> [PROBLEM STATEMENT]
In the material below, find the line with "noise 포착하도록 설계된 map" and the line with "저자들은 introduction에서 노이즈", then output those two lines and every line between them, exactly.

EXTRACTED INFORMATION: Begin

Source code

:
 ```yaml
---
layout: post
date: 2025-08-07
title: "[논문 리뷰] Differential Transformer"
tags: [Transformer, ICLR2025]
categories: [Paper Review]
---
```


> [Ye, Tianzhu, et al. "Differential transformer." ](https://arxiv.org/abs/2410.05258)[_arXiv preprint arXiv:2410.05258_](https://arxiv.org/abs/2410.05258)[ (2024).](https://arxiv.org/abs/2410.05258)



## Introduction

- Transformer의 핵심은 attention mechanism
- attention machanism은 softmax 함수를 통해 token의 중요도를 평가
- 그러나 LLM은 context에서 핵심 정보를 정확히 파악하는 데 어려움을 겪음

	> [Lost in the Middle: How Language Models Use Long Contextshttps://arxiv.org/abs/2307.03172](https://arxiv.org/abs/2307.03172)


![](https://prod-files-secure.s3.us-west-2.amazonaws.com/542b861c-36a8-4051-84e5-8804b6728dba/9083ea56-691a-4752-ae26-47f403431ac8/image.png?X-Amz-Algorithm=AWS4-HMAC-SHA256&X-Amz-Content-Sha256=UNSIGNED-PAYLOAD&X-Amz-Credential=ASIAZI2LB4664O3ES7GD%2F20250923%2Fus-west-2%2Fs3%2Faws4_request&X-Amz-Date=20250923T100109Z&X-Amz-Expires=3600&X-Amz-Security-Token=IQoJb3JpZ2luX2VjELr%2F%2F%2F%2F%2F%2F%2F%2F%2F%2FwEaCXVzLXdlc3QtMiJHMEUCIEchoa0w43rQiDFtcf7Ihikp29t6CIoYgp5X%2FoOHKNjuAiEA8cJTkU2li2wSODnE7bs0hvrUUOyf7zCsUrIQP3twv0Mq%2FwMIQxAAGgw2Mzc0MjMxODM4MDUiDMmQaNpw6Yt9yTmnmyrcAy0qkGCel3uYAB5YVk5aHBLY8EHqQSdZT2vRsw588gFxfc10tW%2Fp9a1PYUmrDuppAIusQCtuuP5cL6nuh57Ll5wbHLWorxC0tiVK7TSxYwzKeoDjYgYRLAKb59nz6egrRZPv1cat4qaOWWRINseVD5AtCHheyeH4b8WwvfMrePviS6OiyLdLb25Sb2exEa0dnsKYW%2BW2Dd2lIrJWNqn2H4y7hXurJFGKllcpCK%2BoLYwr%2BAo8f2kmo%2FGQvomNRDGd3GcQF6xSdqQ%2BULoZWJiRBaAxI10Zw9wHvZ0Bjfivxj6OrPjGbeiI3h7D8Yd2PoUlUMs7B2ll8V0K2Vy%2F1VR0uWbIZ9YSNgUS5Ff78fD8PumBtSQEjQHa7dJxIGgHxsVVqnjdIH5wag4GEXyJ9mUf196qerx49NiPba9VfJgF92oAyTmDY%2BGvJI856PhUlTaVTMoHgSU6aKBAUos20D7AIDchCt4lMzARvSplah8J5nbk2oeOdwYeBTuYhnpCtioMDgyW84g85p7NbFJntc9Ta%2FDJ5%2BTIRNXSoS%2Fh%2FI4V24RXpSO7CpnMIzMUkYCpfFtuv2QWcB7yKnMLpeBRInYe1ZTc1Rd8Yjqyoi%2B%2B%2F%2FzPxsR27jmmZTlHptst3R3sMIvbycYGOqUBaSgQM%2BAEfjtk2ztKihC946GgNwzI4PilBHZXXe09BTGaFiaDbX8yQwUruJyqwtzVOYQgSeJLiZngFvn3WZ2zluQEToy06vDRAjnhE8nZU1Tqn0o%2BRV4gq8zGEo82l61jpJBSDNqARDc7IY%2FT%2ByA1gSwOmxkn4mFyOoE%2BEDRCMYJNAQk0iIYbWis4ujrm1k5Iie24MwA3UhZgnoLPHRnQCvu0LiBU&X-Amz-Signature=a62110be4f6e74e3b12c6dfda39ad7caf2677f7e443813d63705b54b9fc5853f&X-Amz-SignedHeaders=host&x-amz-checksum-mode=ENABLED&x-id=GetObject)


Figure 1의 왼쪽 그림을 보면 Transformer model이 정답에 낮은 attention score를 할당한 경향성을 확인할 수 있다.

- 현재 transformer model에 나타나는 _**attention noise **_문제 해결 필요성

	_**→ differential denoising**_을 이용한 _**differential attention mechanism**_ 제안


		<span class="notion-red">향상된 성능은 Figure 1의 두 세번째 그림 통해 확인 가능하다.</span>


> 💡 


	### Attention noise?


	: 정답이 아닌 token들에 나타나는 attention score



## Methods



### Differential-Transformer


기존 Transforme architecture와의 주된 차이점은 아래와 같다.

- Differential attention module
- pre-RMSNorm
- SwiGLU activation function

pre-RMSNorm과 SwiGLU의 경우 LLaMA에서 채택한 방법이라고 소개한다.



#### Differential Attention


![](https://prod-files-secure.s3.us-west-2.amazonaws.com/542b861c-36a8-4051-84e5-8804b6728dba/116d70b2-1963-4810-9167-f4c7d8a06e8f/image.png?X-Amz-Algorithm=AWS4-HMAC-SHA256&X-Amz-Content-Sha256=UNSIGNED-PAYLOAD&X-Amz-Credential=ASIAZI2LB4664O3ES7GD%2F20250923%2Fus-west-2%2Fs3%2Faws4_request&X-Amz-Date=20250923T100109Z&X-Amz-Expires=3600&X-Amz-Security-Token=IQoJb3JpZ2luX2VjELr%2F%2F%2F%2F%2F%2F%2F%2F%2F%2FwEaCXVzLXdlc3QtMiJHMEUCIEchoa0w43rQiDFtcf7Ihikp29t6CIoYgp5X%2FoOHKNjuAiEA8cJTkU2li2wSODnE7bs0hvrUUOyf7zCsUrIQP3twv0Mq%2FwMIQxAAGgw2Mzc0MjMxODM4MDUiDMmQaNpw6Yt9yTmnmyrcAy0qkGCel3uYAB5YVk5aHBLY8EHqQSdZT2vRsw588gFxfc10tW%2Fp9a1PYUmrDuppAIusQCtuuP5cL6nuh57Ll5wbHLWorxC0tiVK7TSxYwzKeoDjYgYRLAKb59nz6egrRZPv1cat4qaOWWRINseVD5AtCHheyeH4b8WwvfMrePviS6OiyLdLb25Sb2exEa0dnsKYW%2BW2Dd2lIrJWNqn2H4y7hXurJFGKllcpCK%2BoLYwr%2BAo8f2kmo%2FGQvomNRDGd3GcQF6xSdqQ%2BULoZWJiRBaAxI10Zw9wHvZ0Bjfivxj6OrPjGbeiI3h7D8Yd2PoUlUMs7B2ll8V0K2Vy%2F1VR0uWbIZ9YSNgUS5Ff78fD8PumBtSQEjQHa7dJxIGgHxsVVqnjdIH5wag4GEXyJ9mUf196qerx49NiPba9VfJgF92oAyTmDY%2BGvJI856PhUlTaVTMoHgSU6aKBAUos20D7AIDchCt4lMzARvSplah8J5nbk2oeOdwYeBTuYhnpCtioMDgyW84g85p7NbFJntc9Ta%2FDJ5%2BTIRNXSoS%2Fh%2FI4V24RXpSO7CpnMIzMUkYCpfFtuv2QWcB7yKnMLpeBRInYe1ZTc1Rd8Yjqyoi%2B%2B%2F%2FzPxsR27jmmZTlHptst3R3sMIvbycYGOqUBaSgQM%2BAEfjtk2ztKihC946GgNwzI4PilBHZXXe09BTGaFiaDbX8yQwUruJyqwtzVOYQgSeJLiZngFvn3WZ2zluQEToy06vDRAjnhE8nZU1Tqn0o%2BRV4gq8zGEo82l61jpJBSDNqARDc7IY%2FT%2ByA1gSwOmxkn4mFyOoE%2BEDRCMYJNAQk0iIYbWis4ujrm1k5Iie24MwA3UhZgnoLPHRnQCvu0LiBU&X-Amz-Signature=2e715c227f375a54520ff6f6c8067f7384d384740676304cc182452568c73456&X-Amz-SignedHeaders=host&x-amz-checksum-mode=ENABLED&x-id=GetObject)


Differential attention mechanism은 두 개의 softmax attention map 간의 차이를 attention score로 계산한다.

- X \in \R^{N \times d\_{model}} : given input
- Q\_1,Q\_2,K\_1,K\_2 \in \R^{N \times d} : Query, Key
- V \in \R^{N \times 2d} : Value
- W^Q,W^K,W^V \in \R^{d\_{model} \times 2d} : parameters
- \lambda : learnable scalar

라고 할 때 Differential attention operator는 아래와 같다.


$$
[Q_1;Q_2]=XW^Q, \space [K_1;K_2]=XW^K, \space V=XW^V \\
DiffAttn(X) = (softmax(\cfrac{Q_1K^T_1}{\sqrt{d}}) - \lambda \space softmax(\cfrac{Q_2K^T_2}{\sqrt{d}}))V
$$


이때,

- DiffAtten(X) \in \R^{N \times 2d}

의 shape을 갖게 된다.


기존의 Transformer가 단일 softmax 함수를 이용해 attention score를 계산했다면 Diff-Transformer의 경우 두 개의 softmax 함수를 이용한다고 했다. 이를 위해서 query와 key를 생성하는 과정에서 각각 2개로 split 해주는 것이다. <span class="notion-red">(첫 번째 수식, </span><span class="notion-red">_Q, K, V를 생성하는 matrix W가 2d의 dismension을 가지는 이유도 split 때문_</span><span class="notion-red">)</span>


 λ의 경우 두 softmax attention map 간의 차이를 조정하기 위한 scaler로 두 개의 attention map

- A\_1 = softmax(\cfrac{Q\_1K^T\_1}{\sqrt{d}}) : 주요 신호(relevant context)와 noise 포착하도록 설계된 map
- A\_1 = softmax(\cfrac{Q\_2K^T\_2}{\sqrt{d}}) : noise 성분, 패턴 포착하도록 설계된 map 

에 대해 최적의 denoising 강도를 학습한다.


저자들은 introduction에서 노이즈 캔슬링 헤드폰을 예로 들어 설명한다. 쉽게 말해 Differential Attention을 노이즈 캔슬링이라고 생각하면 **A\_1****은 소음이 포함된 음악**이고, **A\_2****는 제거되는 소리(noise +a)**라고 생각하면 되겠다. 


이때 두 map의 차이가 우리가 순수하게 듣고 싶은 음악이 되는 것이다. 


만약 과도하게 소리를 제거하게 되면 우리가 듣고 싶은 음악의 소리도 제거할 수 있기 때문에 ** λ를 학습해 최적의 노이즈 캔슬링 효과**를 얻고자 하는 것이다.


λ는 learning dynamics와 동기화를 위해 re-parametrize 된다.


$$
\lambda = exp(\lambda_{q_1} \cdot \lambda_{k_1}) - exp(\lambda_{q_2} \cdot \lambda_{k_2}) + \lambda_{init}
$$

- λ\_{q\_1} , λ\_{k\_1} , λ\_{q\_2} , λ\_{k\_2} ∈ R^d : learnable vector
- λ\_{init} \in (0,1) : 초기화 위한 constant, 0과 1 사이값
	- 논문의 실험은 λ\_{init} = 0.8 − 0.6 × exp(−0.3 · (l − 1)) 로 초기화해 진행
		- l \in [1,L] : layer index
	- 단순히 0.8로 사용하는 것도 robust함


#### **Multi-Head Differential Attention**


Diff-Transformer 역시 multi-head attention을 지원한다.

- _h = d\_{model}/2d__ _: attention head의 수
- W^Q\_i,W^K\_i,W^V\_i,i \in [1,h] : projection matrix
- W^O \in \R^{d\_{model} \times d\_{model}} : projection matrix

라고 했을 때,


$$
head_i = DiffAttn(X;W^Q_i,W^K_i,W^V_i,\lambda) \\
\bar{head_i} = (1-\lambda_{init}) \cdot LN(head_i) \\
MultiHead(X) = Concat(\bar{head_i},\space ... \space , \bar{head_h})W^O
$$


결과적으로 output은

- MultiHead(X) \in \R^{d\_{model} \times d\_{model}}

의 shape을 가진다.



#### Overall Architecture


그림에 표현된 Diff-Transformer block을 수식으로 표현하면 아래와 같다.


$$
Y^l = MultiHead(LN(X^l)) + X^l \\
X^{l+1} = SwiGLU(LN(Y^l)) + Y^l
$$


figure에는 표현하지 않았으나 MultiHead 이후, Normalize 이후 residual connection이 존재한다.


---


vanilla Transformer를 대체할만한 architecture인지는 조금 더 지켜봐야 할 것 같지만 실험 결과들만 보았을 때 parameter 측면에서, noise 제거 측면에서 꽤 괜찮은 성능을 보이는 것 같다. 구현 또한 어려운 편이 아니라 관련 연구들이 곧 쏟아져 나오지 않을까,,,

EXTRACTED INFORMATION: End

> [THE ANSWER]
- A\_1 = softmax(\cfrac{Q\_1K^T\_1}{\sqrt{d}}) : 주요 신호(relevant context)와 noise 포착하도록 설계된 map
- A\_1 = softmax(\cfrac{Q\_2K^T\_2}{\sqrt{d}}) : noise 성분, 패턴 포착하도록 설계된 map 

에 대해 최적의 denoising 강도를 학습한다.


저자들은 introduction에서 노이즈 캔슬링 헤드폰을 예로 들어 설명한다. 쉽게 말해 Differential Attention을 노이즈 캔슬링이라고 생각하면 **A\_1****은 소음이 포함된 음악**이고, **A\_2****는 제거되는 소리(noise +a)**라고 생각하면 되겠다. 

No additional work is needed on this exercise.